Your answer must be an exact transcription of the lines from the line with "and required response." through the final line of the data.

• LISTED RECORDS
┄┄┄┄┄┄┄┄┄┄┄┄┄┄┄┄┄┄┄┄

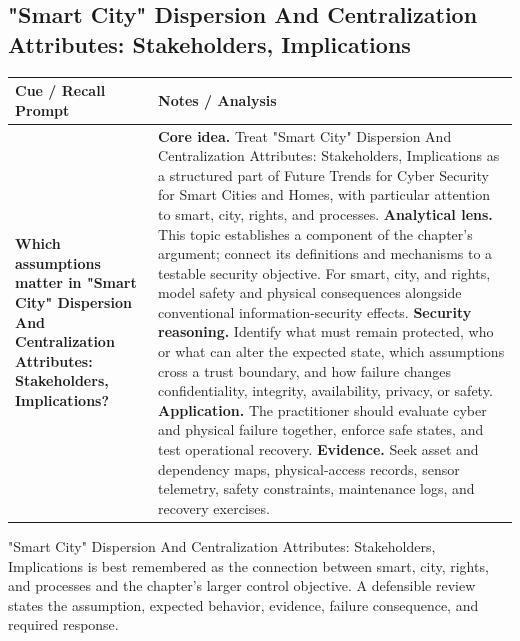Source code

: \documentclass[11pt]{article}
\newcommand{\CornellHeader}{%
\rowcolor{Navy}\color{white}\bfseries Cue / Recall Prompt & \color{white}\bfseries Notes / Analysis\\\hline}
\newcommand{\CornellRow}[2]{%
\cellcolor{CueGray}\RaggedRight\textbf{#1} & \RaggedRight #2\\\hline}
\begin{document}
\subsection*{"Smart City" Dispersion And Centralization Attributes: Stakeholders, Implications}
\begin{longtable}{>{\RaggedRight\arraybackslash}p{}|>{\RaggedRight\arraybackslash}p{}}
\CornellHeader
\CornellRow{Which assumptions matter in "Smart City" Dispersion And Centralization Attributes: Stakeholders, Implications?}{\textbf{Core idea.} Treat "Smart City" Dispersion And Centralization Attributes: Stakeholders, Implications as a structured part of Future Trends for Cyber Security for Smart Cities and Homes, with particular attention to smart, city, rights, and processes. \textbf{Analytical lens.} This topic establishes a component of the chapter's argument; connect its definitions and mechanisms to a testable security objective. For smart, city, and rights, model safety and physical consequences alongside conventional information-security effects. \textbf{Security reasoning.} Identify what must remain protected, who or what can alter the expected state, which assumptions cross a trust boundary, and how failure changes confidentiality, integrity, availability, privacy, or safety. \textbf{Application.} The practitioner should evaluate cyber and physical failure together, enforce safe states, and test operational recovery. \textbf{Evidence.} Seek asset and dependency maps, physical-access records, sensor telemetry, safety constraints, maintenance logs, and recovery exercises.}
\end{longtable}
\begin{topicsummary}
"Smart City" Dispersion And Centralization Attributes: Stakeholders, Implications is best remembered as the connection between smart, city, rights, and processes and the chapter's larger control objective. A defensible review states the assumption, expected behavior, evidence, failure consequence, and required response.
\end{topicsummary}
\end{document}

┄┄┄┄┄┄┄┄┄┄┄┄┄┄┄┄┄┄┄┄

• SOLUTION TO THIS TASK
"Smart City" Dispersion And Centralization Attributes: Stakeholders, Implications is best remembered as the connection between smart, city, rights, and processes and the chapter's larger control objective. A defensible review states the assumption, expected behavior, evidence, failure consequence, and required response.
\end{topicsummary}
\end{document}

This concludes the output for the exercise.